Dix ans après la signature des APC, les deux élargissements de 2004 (Pologne, République tchèque, Hongrie, Slovaquie, et les trois Etats baltes) et de 2007 (Roumanie et Bulgarie) ont établi des frontières communes entre l’UE et ces pays, directement ou par le biais de la mer Noire (Caucase du Sud), ainsi qu’avec la Russie (district fédéral du Nord-Ouest et Kaliningrad). La politique de l’UE devait donc devenir politiquement et économiquement plus robuste et plus attractive. Comme l’a souligné Romano Prodi, Président de la Commission européenne entre 1999 et 2004, l’Union devait créer autour d’elle un « cercle d’amis allant du Maroc à la Russie et la mer Noire ».

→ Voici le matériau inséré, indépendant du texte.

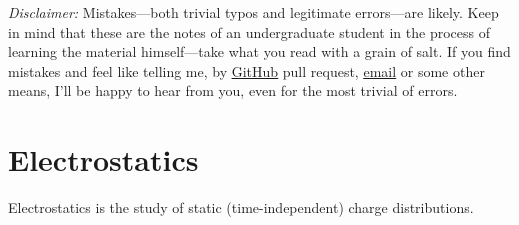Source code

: \documentclass[11pt, a4paper]{article}
\begin{document}
\vspace{2mm}
\textit{Disclaimer:} Mistakes---both trivial typos and legitimate errors---are likely. Keep in mind that these are the notes of an undergraduate student in the process of learning the material himself---take what you read with a grain of salt. If you find mistakes and feel like telling me, by \href{https://github.com/ejmastnak/fmf}{\underline{GitHub}} pull request, \href{mailto:ejmastnak@gmail.com}{\underline{email}} or some other means, I'll be happy to hear from you, even for the most trivial of errors.

\newpage

\pagestyle{empty}  %

\tableofcontents

\newpage

\pagestyle{fancy}  %

\section{Electrostatics}
Electrostatics is the study of static (time-independent) charge distributions.
\end{document}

En mai 2009 a été lancée la politique de Partenariat oriental, volet de la Politique européenne de Voisinage (PEV), qui visait à assurer « une association politique et une intégration économique » des pays du voisinage de l’Est avec l’UE. Sa gestion a été confiée au Service européen d’action extérieure (SEAE), fondé en décembre 2010 lors du Sommet de Lisbonne, sous l’autorité du Haut Représentant pour les affaires étrangères et la politique de sécurité et vice-président de la Commission européenne.
Par ce biais, l’UE se donnait pour tâche de :
- renforcer le dialogue politique grâce aux accords d’association en lieu et place des APC des années 1990 ;
- libéraliser les échanges et faire reprendre l’« acquis communautaire » par les pays partenaires via des accords de libre-échange complets et approfondis (ALECA ; DCFTA en anglais) ;
- libéraliser le régime de visas de court séjour ;
- développer la coopération régionale multilatérale par l’organisation de réunions politiques ou techniques (sommets du Partenariat oriental) et de lancer des projets de développement concrets.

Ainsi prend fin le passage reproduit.